Rebecca Newberger Goldstein.
Plato at the Googleplex: why philosophy won’t go away.
Vintage. 2014
Why do research in philosophy? Wasn’t everything that needed to be said, already said by Plato? Hasn’t the time since then been spent by science filling in the gaps, and firming up the arguments?
This is the critique of philosophy that Goldstein is arguing against in this readable book. She brings Plato back to life and introduces him to the modern day: discussing the need for Philosopher-Kings and whether they could be replaced by computer AI, debating how to raise excellent children, giving relationship advice as an agony aunt in a magazine, being interviewed on cable news about science and philosophy, and finally, in conversation with a neuroscientist about mind v brain while waiting for a brain scan. Interspersed with these lively dialogues (an ancient idea, borrowed from Plato himself), Goldstein writes more traditionally-styled chapters, discussing the historical Plato and Socrates, and the cultural context in which their ideas were developed.

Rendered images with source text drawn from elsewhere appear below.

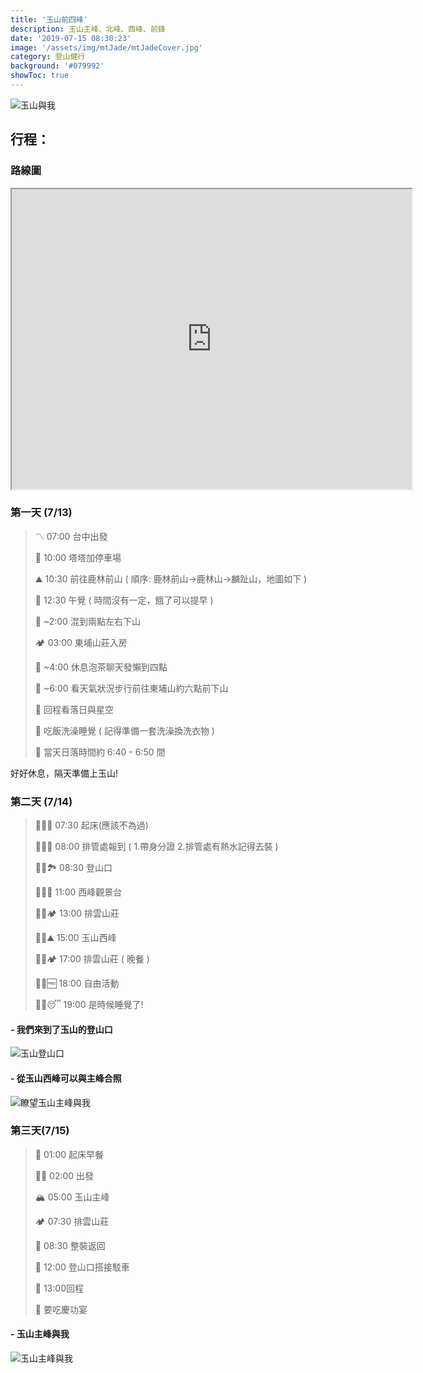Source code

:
 ```yaml
---
title: '玉山前四峰'
description: 玉山主峰、北峰、西峰、前鋒
date: '2019-07-15 08:30:23'
image: '/assets/img/mtJade/mtJadeCover.jpg'
category: 登山健行
background: '#079992'
showToc: true
---
```

![玉山與我](/assets/img/mtJade/mt&me.jpg)



## 行程：

### 路線圖

<iframe src="https://www.google.com/maps/d/u/4/embed?mid=1JH-6hlv7gv48iEVpepY2181aoLFtPN1R" width="640" height="480"></iframe>

### 第一天 (7/13)

>〽️ 07:00 台中出發
>
>🚗 10:00 塔塔加停車場
>
>⛰️ 10:30 前往鹿林前山 ( 順序: 鹿林前山→鹿林山→麟趾山，地圖如下 )
>
>🥱 12:30 午覺 ( 時間沒有一定，餓了可以提早 ) 
>
>🥾 ~2:00 混到兩點左右下山
>
>🏕️ 03:00 東埔山莊入房
>
>🍵 ~4:00 休息泡茶聊天發懶到四點
>
>🥾 ~6:00 看天氣狀況步行前往東埔山約六點前下山
>
>🌟 回程看落日與星空
>
>🧼 吃飯洗澡睡覺 ( 記得準備一套洗澡換洗衣物 )
>
>🌄 當天日落時間約 6:40 - 6:50 間


好好休息，隔天準備上玉山!

### 第二天 (7/14)


>🌅 07:30 起床(應該不為過)
>
>🏣 08:00 排管處報到 ( 1.帶身分證 2.排管處有熱水記得去裝 )
>
>🏞️ 08:30 登山口
>
>🔭 11:00 西峰觀景台
>
>🏕️ 13:00 排雲山莊
>
>⛰️ 15:00 玉山西峰
>
>🏕️ 17:00 排雲山莊 ( 晚餐 )
>
>🆓 18:00 自由活動
>
>😴 19:00 是時候睡覺了!

#### - 我們來到了玉山的登山口
![玉山登山口](/assets/img/mtJade/714-01.jpg)

#### - 從玉山西峰可以與主峰合照

![瞭望玉山主峰與我](/assets/img/mtJade/714-02.jpg)
<!-- #### - 瞭望玉山主峰全景圖

![玉山主峰全景圖](/assets/img/mtJade/714-03.jpg) -->

### 第三天(7/15)


>🍳 01:00 起床早餐
>
>🧗‍♀️ 02:00 出發
>
>🏔️ 05:00 玉山主峰
>
>🏕️ 07:30 排雲山莊
>
>🎒 08:30 整裝返回
>
>🚌 12:00 登山口搭接駁車
>
>🥾 13:00回程
>
>🎉 要吃慶功宴

<!-- 
#### - 登頂！來到了玉山主峰！
![玉山主峰](/assets/img/mtJade/715-01.jpg) -->

#### - 玉山主峰與我

![玉山主峰與我](/assets/img/mtJade/715-02.jpg)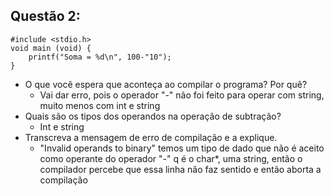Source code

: ## Questão 2:
```
#include <stdio.h>
void main (void) {
    printf("Soma = %d\n", 100-"10");
}
```

- O que você espera que aconteça ao compilar o programa? Por quê?
  - Vai dar erro, pois o operador "-" não foi feito para operar com string, muito menos com int e string
- Quais são os tipos dos operandos na operação de subtração?
  - Int e string
- Transcreva a mensagem de erro de compilação e a explique.
  - "Invalid operands to binary" temos um tipo de dado que não é aceito como operante do operador "-" q é o char*, uma string, então o compilador percebe que essa linha não faz sentido e então aborta a compilação
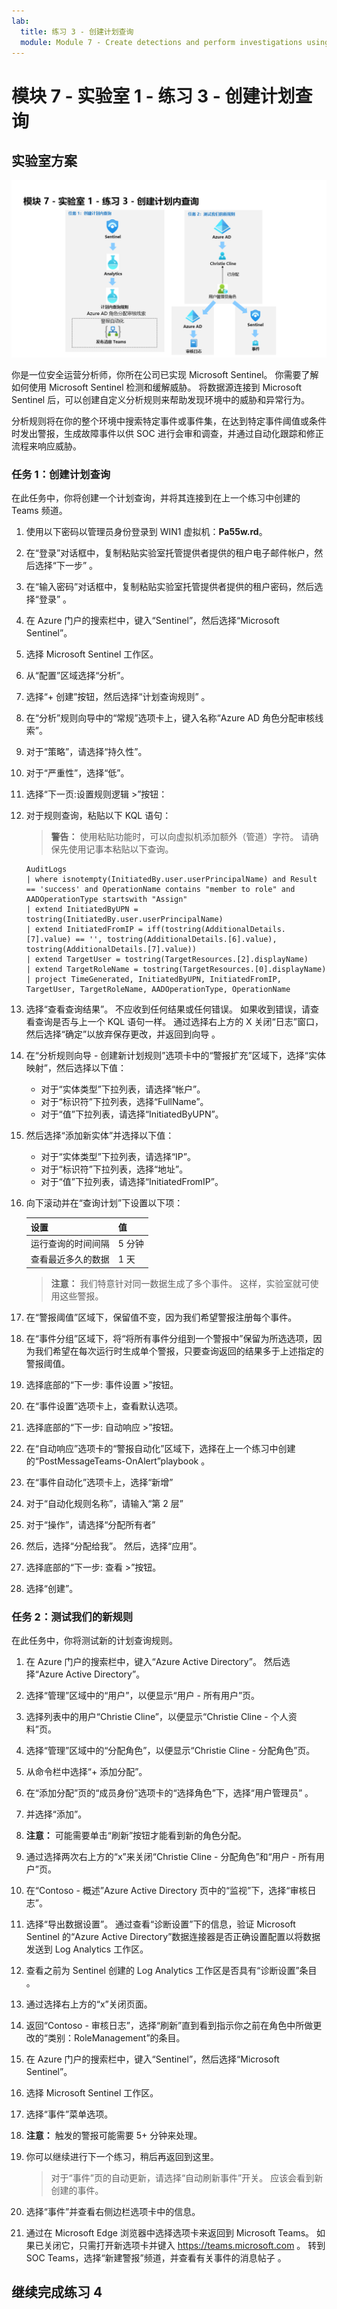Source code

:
 ```yaml
---
lab:
  title: 练习 3 - 创建计划查询
  module: Module 7 - Create detections and perform investigations using Microsoft Sentinel
---
```


# <a name="module-7---lab-1---exercise-3---create-a-scheduled-query"></a>模块 7 - 实验室 1 - 练习 3 - 创建计划查询

## <a name="lab-scenario"></a>实验室方案

![实验室概述。](../Media/SC-200-Lab_Diagrams_Mod7_L1_Ex3.png)

你是一位安全运营分析师，你所在公司已实现 Microsoft Sentinel。 你需要了解如何使用 Microsoft Sentinel 检测和缓解威胁。 将数据源连接到 Microsoft Sentinel 后，可以创建自定义分析规则来帮助发现环境中的威胁和异常行为。

分析规则将在你的整个环境中搜索特定事件或事件集，在达到特定事件阈值或条件时发出警报，生成故障事件以供 SOC 进行会审和调查，并通过自动化跟踪和修正流程来响应威胁。


### <a name="task-1-create-a-scheduled-query"></a>任务 1：创建计划查询

在此任务中，你将创建一个计划查询，并将其连接到在上一个练习中创建的 Teams 频道。

1. 使用以下密码以管理员身份登录到 WIN1 虚拟机：**Pa55w.rd**。  

1. 在“登录”对话框中，复制粘贴实验室托管提供者提供的租户电子邮件帐户，然后选择“下一步”  。

1. 在“输入密码”对话框中，复制粘贴实验室托管提供者提供的租户密码，然后选择“登录”  。

1. 在 Azure 门户的搜索栏中，键入“Sentinel”，然后选择“Microsoft Sentinel”。

1. 选择 Microsoft Sentinel 工作区。

1. 从“配置”区域选择“分析”。

1. 选择“+ 创建”按钮，然后选择“计划查询规则” 。

1. 在“分析”规则向导中的“常规”选项卡上，键入名称“Azure AD 角色分配审核线索”。

1. 对于“策略”，请选择“持久性”。

1. 对于“严重性”，选择“低”。

1. 选择“下一页:设置规则逻辑 >”按钮：

1. 对于规则查询，粘贴以下 KQL 语句：

    >**警告：** 使用粘贴功能时，可以向虚拟机添加额外（管道）字符。 请确保先使用记事本粘贴以下查询。

    ```KQL
    AuditLogs  
    | where isnotempty(InitiatedBy.user.userPrincipalName) and Result == 'success' and OperationName contains "member to role" and AADOperationType startswith "Assign"
    | extend InitiatedByUPN = tostring(InitiatedBy.user.userPrincipalName)
    | extend InitiatedFromIP = iff(tostring(AdditionalDetails.[7].value) == '', tostring(AdditionalDetails.[6].value), tostring(AdditionalDetails.[7].value))
    | extend TargetUser = tostring(TargetResources.[2].displayName)
    | extend TargetRoleName = tostring(TargetResources.[0].displayName)
    | project TimeGenerated, InitiatedByUPN, InitiatedFromIP, TargetUser, TargetRoleName, AADOperationType, OperationName
    ```

1. 选择“查看查询结果”。 不应收到任何结果或任何错误。 如果收到错误，请查看查询是否与上一个 KQL 语句一样。 通过选择右上方的 X 关闭“日志”窗口，然后选择“确定”以放弃保存更改，并返回到向导 。

1. 在“分析规则向导 - 创建新计划规则”选项卡中的“警报扩充”区域下，选择“实体映射”，然后选择以下值： 

    - 对于“实体类型”下拉列表，请选择“帐户”。
    - 对于“标识符”下拉列表，选择“FullName”。
    - 对于“值”下拉列表，请选择“InitiatedByUPN”。

1. 然后选择“添加新实体”并选择以下值：

    - 对于“实体类型”下拉列表，请选择“IP”。
    - 对于“标识符”下拉列表，选择“地址”。
    - 对于“值”下拉列表，请选择“InitiatedFromIP”。

1. 向下滚动并在“查询计划”下设置以下项：

    |设置|值|
    |---|---|
    |运行查询的时间间隔|5 分钟|
    |查看最近多久的数据|1 天|

    >**注意：** 我们特意针对同一数据生成了多个事件。 这样，实验室就可使用这些警报。

1. 在“警报阈值”区域下，保留值不变，因为我们希望警报注册每个事件。

1. 在“事件分组”区域下，将“将所有事件分组到一个警报中”保留为所选选项，因为我们希望在每次运行时生成单个警报，只要查询返回的结果多于上述指定的警报阈值。

1. 选择底部的“下一步: 事件设置 >”按钮。 

1. 在“事件设置”选项卡上，查看默认选项。

1. 选择底部的“下一步: 自动响应 >”按钮。

1. 在“自动响应”选项卡的“警报自动化”区域下，选择在上一个练习中创建的“PostMessageTeams-OnAlert”playbook 。

1. 在“事件自动化”选项卡上，选择“新增”

1. 对于“自动化规则名称”，请输入“第 2 层”

1. 对于“操作”，请选择“分配所有者”

1. 然后，选择“分配给我”。 然后，选择“应用”。

1. 选择底部的“下一步: 查看 >”按钮。
  
1. 选择“创建”。


### <a name="task-2-test-our-new-rule"></a>任务 2：测试我们的新规则

在此任务中，你将测试新的计划查询规则。

1. 在 Azure 门户的搜索栏中，键入“Azure Active Directory”。 然后选择“Azure Active Directory”。

1. 选择“管理”区域中的“用户”，以便显示“用户 - 所有用户”页。

1. 选择列表中的用户“Christie Cline”，以便显示“Christie Cline - 个人资料”页。

1. 选择“管理”区域中的“分配角色”，以便显示“Christie Cline - 分配角色”页。

1. 从命令栏中选择“+ 添加分配”。

1. 在“添加分配”页的“成员身份”选项卡的“选择角色”下，选择“用户管理员”  。

1. 并选择“添加”。

1. **注意：** 可能需要单击“刷新”按钮才能看到新的角色分配。 

1. 通过选择两次右上方的“x”来关闭“Christie Cline - 分配角色”和“用户 - 所有用户”页。

1. 在“Contoso - 概述”Azure Active Directory 页中的“监视”下，选择“审核日志”。

1. 选择“导出数据设置”。 通过查看“诊断设置”下的信息，验证 Microsoft Sentinel 的“Azure Active Directory”数据连接器是否正确设置配置以将数据发送到 Log Analytics 工作区。

1. 查看之前为 Sentinel 创建的 Log Analytics 工作区是否具有“诊断设置”条目 。

1. 通过选择右上方的“x”关闭页面。

1. 返回“Contoso - 审核日志”，选择“刷新”直到看到指示你之前在角色中所做更改的“类别：RoleManagement”的条目。

1. 在 Azure 门户的搜索栏中，键入“Sentinel”，然后选择“Microsoft Sentinel”。

1. 选择 Microsoft Sentinel 工作区。

1. 选择“事件”菜单选项。

1. **注意：** 触发的警报可能需要 5+ 分钟来处理。

1. 你可以继续进行下一个练习，稍后再返回到这里。 

    >对于“事件”页的自动更新，请选择“自动刷新事件”开关。 应该会看到新创建的事件。

1. 选择“事件”并查看右侧边栏选项卡中的信息。

1. 通过在 Microsoft Edge 浏览器中选择选项卡来返回到 Microsoft Teams。 如果已关闭它，只需打开新选项卡并键入 https://teams.microsoft.com 。 转到 SOC Teams，选择“新建警报”频道，并查看有关事件的消息帖子 。

## <a name="proceed-to-exercise-4"></a>继续完成练习 4
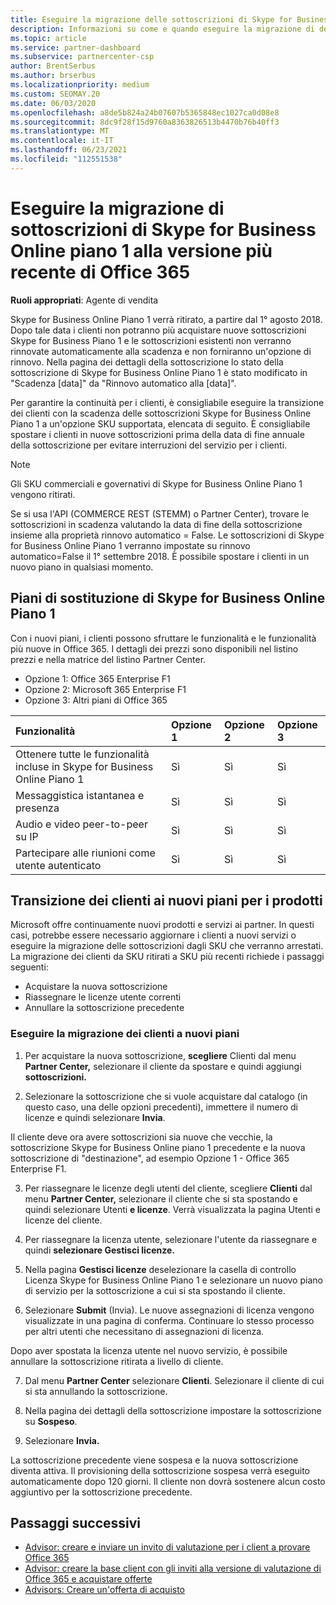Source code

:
 ```yaml
---
title: Eseguire la migrazione delle sottoscrizioni di Skype for Business
description: Informazioni su come e quando eseguire la migrazione di determinati clienti con sottoscrizioni Skype for Business Online di piano 1 in scadenza alle nuove versioni di Office 365.
ms.topic: article
ms.service: partner-dashboard
ms.subservice: partnercenter-csp
author: BrentSerbus
ms.author: brserbus
ms.localizationpriority: medium
ms.custom: SEOMAY.20
ms.date: 06/03/2020
ms.openlocfilehash: a8de5b824a24b07607b5365848ec1027ca0d08e8
ms.sourcegitcommit: 8dc9f28f15d9760a8363826513b4470b76b40ff3
ms.translationtype: MT
ms.contentlocale: it-IT
ms.lasthandoff: 06/23/2021
ms.locfileid: "112551538"
---
```

# <a name="migrate-skype-for-business-online-plan-1-subscriptions-to-newer-office-365-versions"></a>Eseguire la migrazione di sottoscrizioni di Skype for Business Online piano 1 alla versione più recente di Office 365

**Ruoli appropriati**: Agente di vendita

Skype for Business Online Piano 1 verrà ritirato, a partire dal 1° agosto 2018. Dopo tale data i clienti non potranno più acquistare nuove sottoscrizioni Skype for Business Piano 1 e le sottoscrizioni esistenti non verranno rinnovate automaticamente alla scadenza e non forniranno un'opzione di rinnovo. Nella pagina dei dettagli della sottoscrizione lo stato della sottoscrizione di Skype for Business Online Piano 1 è stato modificato in "Scadenza [data]" da "Rinnovo automatico alla [data]".  

Per garantire la continuità per i clienti, è consigliabile eseguire la transizione dei clienti con la scadenza delle sottoscrizioni Skype for Business Online Piano 1 a un'opzione SKU supportata, elencata di seguito. È consigliabile spostare i clienti in nuove sottoscrizioni prima della data di fine annuale della sottoscrizione per evitare interruzioni del servizio per i clienti. 

>[!NOTE]
>Gli SKU commerciali e governativi di Skype for Business Online Piano 1 vengono ritirati.

Se si usa l'API (COMMERCE REST (STEMM) o Partner Center), trovare le sottoscrizioni in scadenza valutando la data di fine della sottoscrizione insieme alla proprietà rinnovo automatico = False. Le sottoscrizioni di Skype for Business Online Piano 1 verranno impostate su rinnovo automatico=False il 1° settembre 2018. È possibile spostare i clienti in un nuovo piano in qualsiasi momento. 

## <a name="skype-for-business-online-plan-1-replacement-plans"></a>Piani di sostituzione di Skype for Business Online Piano 1

Con i nuovi piani, i clienti possono sfruttare le funzionalità e le funzionalità più nuove in Office 365. I dettagli dei prezzi sono disponibili nel listino prezzi e nella matrice del listino Partner Center. 

- Opzione 1: Office 365 Enterprise F1
- Opzione 2: Microsoft 365 Enterprise F1
- Opzione 3: Altri piani di Office 365

|**Funzionalità**    |**Opzione 1**   |**Opzione 2**   |**Opzione 3**   |
|:-----------------|:-----------------|:-------------|:------------|
|Ottenere tutte le funzionalità incluse in Skype for Business Online Piano 1|Sì   |Sì   |Sì   |
|Messaggistica istantanea e presenza |Sì   |Sì   |Sì   |
|Audio e video peer-to-peer su IP|Sì   |Sì   |Sì   
|Partecipare alle riunioni come utente autenticato| Sì   |Sì   |Sì   |

## <a name="transition-customers-to-new-product-plans"></a>Transizione dei clienti ai nuovi piani per i prodotti

Microsoft offre continuamente nuovi prodotti e servizi ai partner. In questi casi, potrebbe essere necessario aggiornare i clienti a nuovi servizi o eseguire la migrazione delle sottoscrizioni dagli SKU che verranno arrestati. La migrazione dei clienti da SKU ritirati a SKU più recenti richiede i passaggi seguenti:

- Acquistare la nuova sottoscrizione
- Riassegnare le licenze utente correnti
- Annullare la sottoscrizione precedente

### <a name="migrate-your-customers-to-new-plans"></a>Eseguire la migrazione dei clienti a nuovi piani

1. Per acquistare la nuova sottoscrizione, **scegliere** Clienti dal menu **Partner Center,** selezionare il cliente da spostare e quindi aggiungi **sottoscrizioni.**

2. Selezionare la sottoscrizione che si vuole acquistare dal catalogo (in questo caso, una delle opzioni precedenti), immettere il numero di licenze e quindi selezionare **Invia**. 

Il cliente deve ora avere sottoscrizioni sia nuove che vecchie, la sottoscrizione Skype for Business Online piano 1 precedente e la nuova sottoscrizione di "destinazione", ad esempio Opzione 1 - Office 365 Enterprise F1.

3. Per riassegnare le licenze degli utenti del cliente, scegliere **Clienti** dal menu **Partner Center,** selezionare il cliente che si sta spostando e quindi selezionare Utenti **e licenze**. Verrà visualizzata la pagina Utenti e licenze del cliente.

4. Per riassegnare la licenza utente, selezionare l'utente da riassegnare e quindi **selezionare Gestisci licenze.**

5. Nella pagina **Gestisci licenze** deselezionare la casella di controllo Licenza Skype for Business Online Piano 1 e selezionare un nuovo piano di servizio per la sottoscrizione a cui si sta spostando il cliente.

6. Selezionare **Submit** (Invia). Le nuove assegnazioni di licenza vengono visualizzate in una pagina di conferma. Continuare lo stesso processo per altri utenti che necessitano di assegnazioni di licenza.

Dopo aver spostata la licenza utente nel nuovo servizio, è possibile annullare la sottoscrizione ritirata a livello di cliente.

7. Dal menu **Partner Center** selezionare **Clienti**. Selezionare il cliente di cui si sta annullando la sottoscrizione.

8. Nella pagina dei dettagli della sottoscrizione impostare la sottoscrizione su **Sospeso**.

9. Selezionare **Invia.**

La sottoscrizione precedente viene sospesa e la nuova sottoscrizione diventa attiva. Il provisioning della sottoscrizione sospesa verrà eseguito automaticamente dopo 120 giorni. Il cliente non dovrà sostenere alcun costo aggiuntivo per la sottoscrizione precedente.

## <a name="next-steps"></a>Passaggi successivi

- [Advisor: creare e inviare un invito di valutazione per i client a provare Office 365](advisors-create-a-trial-invitation.md)
- [Advisor: creare la base client con gli inviti alla versione di valutazione di Office 365 e acquistare offerte](advisors-build-your-business.md)
- [Advisors: Creare un'offerta di acquisto](advisor-create-a-purchase-offer.md)
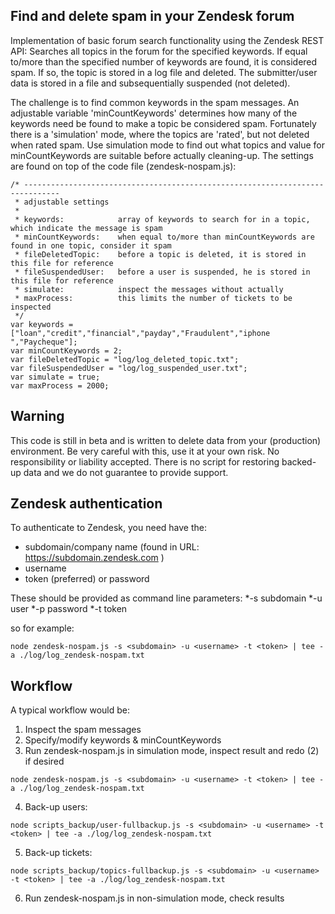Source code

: Find and delete spam in your Zendesk forum
------------------------------------------

Implementation of basic forum search functionality using the Zendesk REST API:
Searches all topics in the forum for the specified keywords. If equal to/more than the specified number of keywords are found, it is considered spam. 
If so, the topic is stored in a log file and deleted. The submitter/user data is stored in a file and subsequentially suspended (not deleted).

The challenge is to find common keywords in the spam messages. An adjustable variable 'minCountKeywords' determines how many of the keywords need be found to make a topic be considered spam.
Fortunately there is a 'simulation' mode, where the topics are 'rated', but not deleted when rated spam. 
Use simulation mode to find out what topics and value for minCountKeywords are suitable before actually cleaning-up.
The settings are found on top of the code file (zendesk-nospam.js):
```
/* ------------------------------------------------------------------------------
 * adjustable settings
 *
 * keywords:            array of keywords to search for in a topic, which indicate the message is spam
 * minCountKeywords:    when equal to/more than minCountKeywords are found in one topic, consider it spam
 * fileDeletedTopic:    before a topic is deleted, it is stored in this file for reference 
 * fileSuspendedUser:   before a user is suspended, he is stored in this file for reference 
 * simulate:            inspect the messages without actually 
 * maxProcess:          this limits the number of tickets to be inspected
 */
var keywords = ["loan","credit","financial","payday","Fraudulent","iphone ","Paycheque"];
var minCountKeywords = 2;
var fileDeletedTopic = "log/log_deleted_topic.txt";
var fileSuspendedUser = "log/log_suspended_user.txt";
var simulate = true;
var maxProcess = 2000;
```

Warning
-------
This code is still in beta and is written to delete data from your (production) environment. 
Be very careful with this, use it at your own risk. No responsibility or liability accepted.
There is no script for restoring backed-up data and we do not guarantee to provide support.

Zendesk authentication
----------------------
To authenticate to Zendesk, you need have the:
* subdomain/company name (found in URL: https://subdomain.zendesk.com )
* username
* token (preferred) or password  

These should be provided as command line parameters:
*-s  subdomain
*-u  user
*-p  password
*-t  token

so for example: 
```
node zendesk-nospam.js -s <subdomain> -u <username> -t <token> | tee -a ./log/log_zendesk-nospam.txt
```

Workflow
--------
A typical workflow would be:
1. Inspect the spam messages
2. Specify/modify keywords & minCountKeywords
3. Run zendesk-nospam.js in simulation mode, inspect result and redo (2) if desired
```
node zendesk-nospam.js -s <subdomain> -u <username> -t <token> | tee -a ./log/log_zendesk-nospam.txt
```
4. Back-up users:
```
node scripts_backup/user-fullbackup.js -s <subdomain> -u <username> -t <token> | tee -a ./log/log_zendesk-nospam.txt
```
5. Back-up tickets:
```
node scripts_backup/topics-fullbackup.js -s <subdomain> -u <username> -t <token> | tee -a ./log/log_zendesk-nospam.txt
```
6. Run zendesk-nospam.js in non-simulation mode, check results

This is a fascinating read. I actually found the traditional chapters more informative, as the others are played for culture-clash laughs as much as for exploring the philosophical issues. What I found most interesting was the discussions of that cultural context: the explanation of precisely
why those Greeks, insecurely looking back at their own Golden Age, found Socrates to be such an annoying little gadfly, and were so worried about the way he was corrupting their youth, that they were willing to democratically vote to put him to death.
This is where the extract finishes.